WORK TO COMPLETE: A faithful copy is required: retype the records from their first line through the line with "- Index threat and alert properties", and omit the pictures.
+-------+
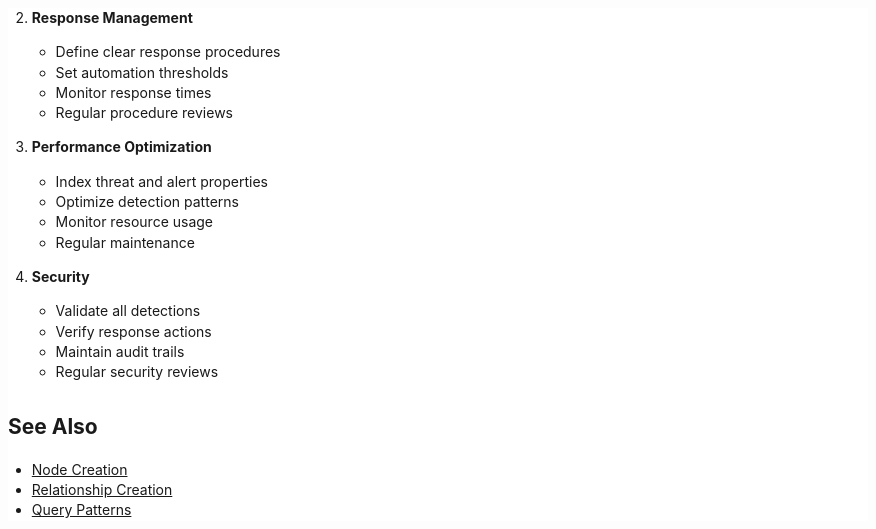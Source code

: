 2. **Response Management**
   - Define clear response procedures
   - Set automation thresholds
   - Monitor response times
   - Regular procedure reviews

3. **Performance Optimization**
   - Index threat and alert properties
   - Optimize detection patterns
   - Monitor resource usage
   - Regular maintenance

4. **Security**
   - Validate all detections
   - Verify response actions
   - Maintain audit trails
   - Regular security reviews

## See Also

- [Node Creation](../cypher/nodes.md)
- [Relationship Creation](../cypher/relationships.md)
- [Query Patterns](../cypher/queries.md)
+-------+
ANSWER BOX:
Source code

: 2. **Response Management**
   - Define clear response procedures
   - Set automation thresholds
   - Monitor response times
   - Regular procedure reviews

3. **Performance Optimization**
   - Index threat and alert properties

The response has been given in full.